I don’t always read YA romance novels, but when I do, they center young, fat-liberated, writerly Latinas who experience adolescent drama, romance, and heartache to it’s adorably sincere fullest. Or at least, they should. In Crystal Maldonado’s debut novel, Fat Chance Charlie Vega, the eponymous protagonist is a smart, funny teen who loves writing, fashion, and daydreaming about her first kiss. She’s also fat and actively challenges the body-shaming messaging she encounters online, at school, and at home. Which leads to a LOT of conflict with her diet-focused, recently skinny mother. Her best friend, Amelia, is always there to love and encourage her through the rough patches with her mom, but, as much as Charlie treasures her friend and appreciates her support, she also wrestles with feeling inferior to Amelia’s attractiveness and accomplishments. As a reader, I immediately loved Charlie and cheered her on as she assembled super-fresh outfits inspired by fat-affirming Instagrammers, navigated not one but TWO love triangles, and worked through significant identity formation within her immediate and extended family. Maldonado uses a light touch to make space for a cast of fat-affirming, queer, racially and ethnically diverse teens to be part of a “normal” high school ecosystem. The book is funny, charming, and utterly wholesome. I can’t wait for more from this author.
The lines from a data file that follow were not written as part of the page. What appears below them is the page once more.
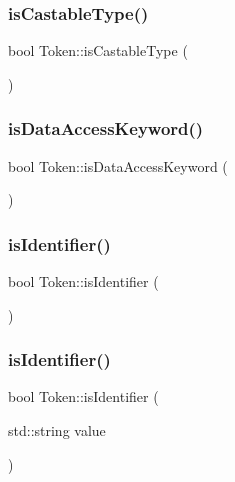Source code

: \mbox{\label{classToken_a12323f98c2de851b0194e7113c28e739}} 
\subsubsection{\texorpdfstring{is\+Castable\+Type()}{isCastableType()}}
{\footnotesize\ttfamily bool Token\+::is\+Castable\+Type (\begin{DoxyParamCaption}{ }\end{DoxyParamCaption})}

\mbox{\label{classToken_a8740433e25b7cc9298c98ce4bac88c42}} 
\subsubsection{\texorpdfstring{is\+Data\+Access\+Keyword()}{isDataAccessKeyword()}}
{\footnotesize\ttfamily bool Token\+::is\+Data\+Access\+Keyword (\begin{DoxyParamCaption}{ }\end{DoxyParamCaption})}

\mbox{\label{classToken_ab4d90d6de9f8682d829c4e2461c6aad0}} 
\subsubsection{\texorpdfstring{is\+Identifier()}{isIdentifier()}\hspace{0.1cm}{\footnotesize\ttfamily [1/2]}}
{\footnotesize\ttfamily bool Token\+::is\+Identifier (\begin{DoxyParamCaption}{ }\end{DoxyParamCaption})}

\mbox{\label{classToken_a3763eac81818ee9664a67f2b0e058420}} 
\subsubsection{\texorpdfstring{is\+Identifier()}{isIdentifier()}\hspace{0.1cm}{\footnotesize\ttfamily [2/2]}}
{\footnotesize\ttfamily bool Token\+::is\+Identifier (\begin{DoxyParamCaption}\item[{std\+::string}]{value }\end{DoxyParamCaption})}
Our final book is not written by a Latinx author, but is near and dear to our LitMama hearts! Editor-in-Chief Amanda Jaros reports: “I’ve recently enjoyed our own Christina Consolino’s novel Rewrite the Stars, released earlier this year. The story follows Sadie and Theo, a couple who’s loving marriage has been decimated by Theo’s return from military service suffering from PTSD. As their relationship unravels and Theo’s symptoms increase, the couple tries to parent well, hold down jobs, and find some semblance of normalcy in their lives. Amidst it all, Sadie finds herself falling in love with another man, which, understandably, makes herself question just about everything. The characters’ conflict reaches a crescendo near the end of the book with a succession of incidents which force them to make tough decisions that will alter their lives. What I loved about Consolino’s work, aside from her skill as a story-teller and her meticulous attention to the written word, was the accessibility of this story. Sadie and Theo seem to be real people, suffering from real-life troubles, that just about anyone in a marriage or with kids could relate to. Rewrite the Stars is an emotional tale about how messy and confusing life can be, but Consolino reminds us that the course of our lives is not written in stone. Rather, with a little love, friendship, and hope, we all have the chance to rewrite our own stories.”